Catalyst is being Mooseified

systems on 2008-07-31T09:19:30

I completely agree that Catalyst is under-documented. If you want to help visit their wiki ( http://dev.catalyst.perl.org/ )where I hope more and better documentation will appear.

And as I said in the title Catalyst is getting Mooseified, which from I what I see from Moose could really simplify Catalyst and make it more appealing

Re:Catalyst is being Mooseified

Purdy on 2008-07-31T15:07:00

And as I said in the title Catalyst is getting Mooseified, which from I what I see from Moose could really simplify Catalyst and make it more appealing

Wow, I didn't know that ... that actually makes it less appealing to me. From what I heard & saw at YAPC::NA '08, Moose has a lot of baggage (installing Moose brings half of CPAN with it, plus the performance demands apps use mod_perl) that in my opinion, costs more than its worth.

Re:Catalyst is being Mooseified

nothingmuch on 2008-08-09T00:03:36

Catalyst is actually already much more "unappealing" by your metrics.

Though as someone who is heavily involved in the development of both I think that's a good thing.

As for startup times, mod_perl/fastcgi/any persistent env is reccomended for Catalyst anyway, starting any app larger than a twitter clone will usually take at least a few seconds.

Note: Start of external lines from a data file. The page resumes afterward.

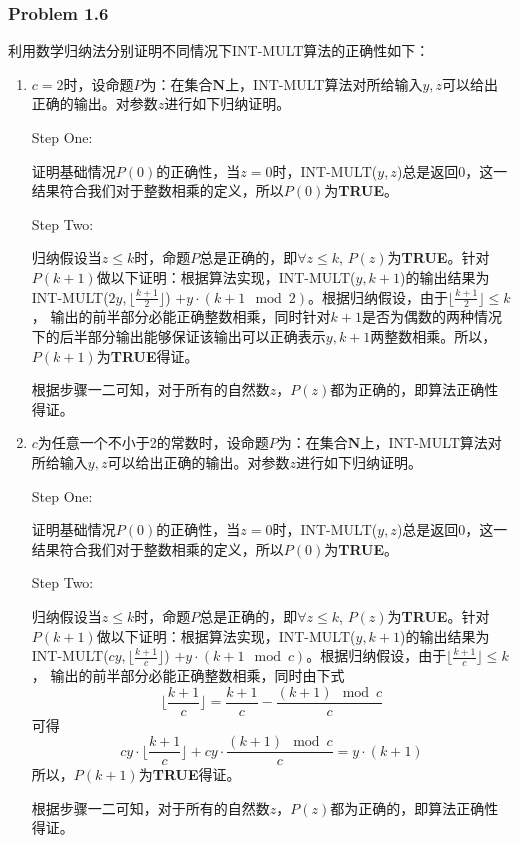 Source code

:\documentclass[UTF8,12pt]{article} %
\makeatletter
\theoremstyle{definition}
\newenvironment{proof}[1][\protect\proofname]{\par
\normalfont\topsep6\p@\@plus6\p@\relax
\trivlist
\itemindent\parindent
\item[\hskip\labelsep
\scshape
#1]\ignorespaces
}{%
\endtrivlist\@endpefalse
}
\renewcommand{\proofname}{\it{\textbf{证明}}}
\makeatother
\begin{document}
\subsubsection*{Problem 1.6}
\begin{proof}
利用数学归纳法分别证明不同情况下INT-MULT算法的正确性如下：
\begin{enumerate}[1)]
	\item $c=2$时，设命题$P$为：在集合$\textbf{N}$上，INT-MULT算法对所给输入$y, z$可以给出正确的输出。对参数$z$进行如下归纳证明。

	Step One:

证明基础情况$P(0)$的正确性，当$z=0$时，INT-MULT($y, z$)总是返回$0$，这一结果符合我们对于整数相乘的定义，所以$P(0)$为\textbf{TRUE}。

	Step Two:

	归纳假设当$z \leq k$时，命题$P$总是正确的，即$\forall z \leq k$, $P(z)$为\textbf{TRUE}。针对$P(k+1)$做以下证明：根据算法实现，INT-MULT($y, k+1$)的输出结果为INT-MULT($2y, \lfloor \displaystyle\frac{k+1}{2} \rfloor$) $+ y\cdot (k+1 \mod 2)$。根据归纳假设，由于$\lfloor \displaystyle\frac{k+1}{2} \rfloor \leq k$， 输出的前半部分必能正确整数相乘，同时针对$k+1$是否为偶数的两种情况下的后半部分输出能够保证该输出可以正确表示$y, k+1$两整数相乘。所以，$P(k+1)$为\textbf{TRUE}得证。

	根据步骤一二可知，对于所有的自然数$z$，$P(z)$都为正确的，即算法正确性得证。

	\item  $c$为任意一个不小于2的常数时，设命题$P$为：在集合$\textbf{N}$上，INT-MULT算法对所给输入$y, z$可以给出正确的输出。对参数$z$进行如下归纳证明。

	Step One:

证明基础情况$P(0)$的正确性，当$z=0$时，INT-MULT($y, z$)总是返回$0$，这一结果符合我们对于整数相乘的定义，所以$P(0)$为\textbf{TRUE}。

	Step Two:

	归纳假设当$z \leq k$时，命题$P$总是正确的，即$\forall z \leq k$, $P(z)$为\textbf{TRUE}。针对$P(k+1)$做以下证明：根据算法实现，INT-MULT($y, k+1$)的输出结果为INT-MULT($cy, \lfloor \displaystyle\frac{k+1}{c} \rfloor$) $+ y\cdot (k+1 \mod c)$。根据归纳假设，由于$\lfloor \displaystyle\frac{k+1}{c} \rfloor \leq k$， 输出的前半部分必能正确整数相乘，同时由下式\[\lfloor \displaystyle\frac{k+1}{c} \rfloor = \displaystyle\frac{k+1}{c} - \displaystyle\frac{(k+1)\mod c}{c} \] 可得 \[cy \cdot \lfloor \displaystyle\frac{k+1}{c} \rfloor + cy \cdot \displaystyle\frac{(k+1)\mod c}{c} = y \cdot (k+1)\]所以，$P(k+1)$为\textbf{TRUE}得证。

	根据步骤一二可知，对于所有的自然数$z$，$P(z)$都为正确的，即算法正确性得证。
\end{enumerate}
\end{proof}
\end{document}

Before you criticise things publicly please check the facts. Heavy deps or long startup times are a legitimate concern, but the Moose change hardly changes any of that with respect to Catalyst.

Code and presentation

grink on 2008-08-14T20:59:57

I've always looked at Perl/TT like this:

Template Toolkit: Printing by default and access control flow via '[% %]'

Perl: Control flow by default and print out via 'print'

I agree, there's no sense in being a code/presentation Nazi. When the problem is emitting large chunks of output with very little control flow, then TT makes the best sense.

Bonus for factoring out presentation to a .tt.html, .tt.css, or .tt.eml file? Syntax highlighting with your editor.